What should the mining industry do about it?

Key steps include:

  1. Review and design contracts: It is important to review and design your contractual arrangements to best manage carbon costs. This is generally achieved where all parties accept appropriate pass through. You should always consider where emissions (and therefore costs and risks) are likely to arise and how they can be best managed.
  2. Offsets: Carbon offsets may be one key way to manage carbon costs. The ‘Carbon Farming Initiative’ voluntary scheme will present positive emissions reduction opportunities.
  3. Disclosure: Be careful what statements you are making publicly and in your financial documents.
  4. Approvals: If you are going through an approval process, any carbon offset proposals or negotiations should be revisited.
  5. Compensation: Review what compensation may be available.
  6. Opt in?: Large fuel users should consider whether to opt in to the carbon price regime or not. Main reasons to do so are to more effectively manage the carbon price exposure, including through the use of offsets.

Unconventional moves: changes to WA onshore gas regulation

WA has proven it is alive to the fact that there is an increasing importance of unconventional gas resources, with the WA Department of Mines and Petroleum (DMP) releasing on Monday its response to Dr Tina Hunter’s report on the regulation of shale, coal seam and tight gas activities in onshore WA.

Stakeholders should take a keen interest this response as it proposes amendments to provide for public disclosure of the chemicals used in fraccing operations, and of approved environmental management plans – information which is usually commercially sensitive. 

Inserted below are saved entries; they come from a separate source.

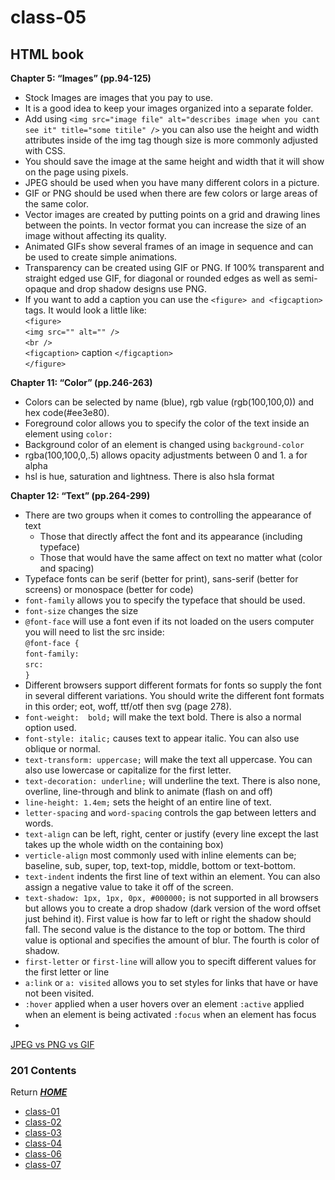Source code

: # class-05

## HTML book

**Chapter 5: “Images” (pp.94-125)**   
* Stock Images are images that you pay to use.
* It is a good idea to keep your images organized into a separate folder.
* Add using `<img src="image file" alt="describes image when you cant see it" title="some titile" />` you can also use the height and width attributes inside of the img tag though size is more commonly adjusted with CSS. 
* You should save the image at the same height and width that it will show on the page using pixels.
* JPEG should be used when you have many different colors in a picture.
* GIF or PNG should be used when there are few colors or large areas of the same color.
* Vector images are created by putting points on a grid and drawing lines between the points. In vector format you can increase the size of an image without affecting its quality. 
* Animated GIFs show several frames of an image in sequence and can be used to create simple animations.
* Transparency can be created using GIF or PNG. If 100% transparent and straight edged use GIF, for diagonal or rounded edges as well as semi-opaque and drop shadow designs use PNG.
* If you want to add a caption you can use the `<figure> and <figcaption>` tags. It would look a little like:   
`<figure>`   
`<img src="" alt="" />`   
`<br />`   
`<figcaption>` caption `</figcaption>`   
`</figure>`

**Chapter 11: “Color” (pp.246-263)**
* Colors can be selected by name (blue), rgb value (rgb(100,100,0)) and hex code(#ee3e80). 
* Foreground color allows you to specify the color of the text inside an element using `color:`
* Background color of an element is changed using `background-color`
* rgba(100,100,0,.5) allows opacity adjustments between 0 and 1. a for alpha
* hsl is hue, saturation and lightness. There is also hsla format


**Chapter 12: “Text” (pp.264-299)**
* There are two groups when it comes to controlling the appearance of text
  * Those that directly affect the font and its appearance (including typeface)
  * Those that would have the same affect on text no matter what (color and spacing)
* Typeface fonts can be serif (better for print), sans-serif (better for screens) or monospace (better for code)
* `font-family` allows you to specify the typeface that should be used. 
* `font-size` changes the size
* `@font-face` will use a font even if its not loaded on the users computer you will need to list the src inside:   
`@font-face {`   
`font-family:`   
`src:`   
`}`
* Different browsers support different formats for fonts so supply the font in several different variations. You should write the different font formats in this order; eot, woff, ttf/otf then svg (page 278).
* `font-weight:  bold;` will make the text bold. There is also a normal option used. 
* `font-style: italic;` causes text to appear italic. You can also use oblique or normal. 
* `text-transform: uppercase;` will make the text all uppercase. You can also use lowercase or capitalize for the first letter.
* `text-decoration: underline;` will underline the text. There is also none, overline, line-through and blink to animate (flash on and off)
* `line-height: 1.4em;` sets the height of an entire line of text. 
* `letter-spacing` and `word-spacing` controls the gap between letters and words.
* `text-align` can be left, right, center or justify (every line except the last takes up the whole width on the containing box)
* `verticle-align` most commonly used with inline elements can be; baseline, sub, super, top, text-top, middle, bottom or text-bottom. 
* `text-indent` indents the first line of text within an element. You can also assign a negative value to take it off of the screen. 
* `text-shadow: 1px, 1px, 0px, #000000;` is not supported in all browsers but allows you to create a drop shadow (dark version of the word offset just behind it). First value is how far to left or right the shadow should fall.  The second  value is the distance to the top or bottom. The third value is optional and specifies the amount of blur. The fourth is color of shadow.
* `first-letter` or `first-line` will allow you to specift different values for the first letter or line 
* `a:link` or `a: visited` allows you to set styles for links that have or have not been visited. 
* `:hover` applied when a user hovers over an element `:active` applied when an element is being activated `:focus` when an element has focus
* 


[JPEG vs PNG vs GIF](https://blog.imagekit.io/jpeg-vs-png-vs-gif-which-image-format-to-use-and-when-c8913ae3e01d)

### **201 Contents**
Return [**_HOME_**](https://DustinHall.github.io/reading-notes)
* [class-01](https://dustinhall.github.io/reading-notes/class-01)
* [class-02](http://dustinhall.github.io/reading-notes/class-02)
* [class-03](http://dustinhall.github.io/reading-notes/class-03)
* [class-04](http://dustinhall.github.io/reading-notes/class-04)
* [class-06](http://dustinhall.github.io/reading-notes/class-06)
* [class-07](http://dustinhall.github.io/reading-notes/class-07)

Dr Hunter’s report was commissioned by the DMP to provide an independent assessment of the existing regulatory framework for unconventional gas resources. Their response indicates that changes are afoot for the regulatory regime for onshore gas activities in WA, particularly on key issues associated with development of unconventional gas resources – with the reform package seeking to propose:

  1. legislative amendments to mandate full disclosure of chemicals used in fraccing operations and publication of approved environmental management plans on the DMP website
  2. new Resource Management Regulations to regulate onshore petroleum activities and which will:
    • specifically address field sterilisation
    • incorporate requirements for field abandonment; and
    • address onshore decommissioning
  3. new Environment Management Regulations to regulate onshore petroleum activities including gas from unconventional sources and which will:
    • clarify guidelines for management of produced water from fraccing processes; and
    • include management guidelines for produced water from abandoned wells.

The Resource Management Regulations and the Environment Management Regulations are expected to be released for stakeholder input by mid 2012 and end 2011 respectively.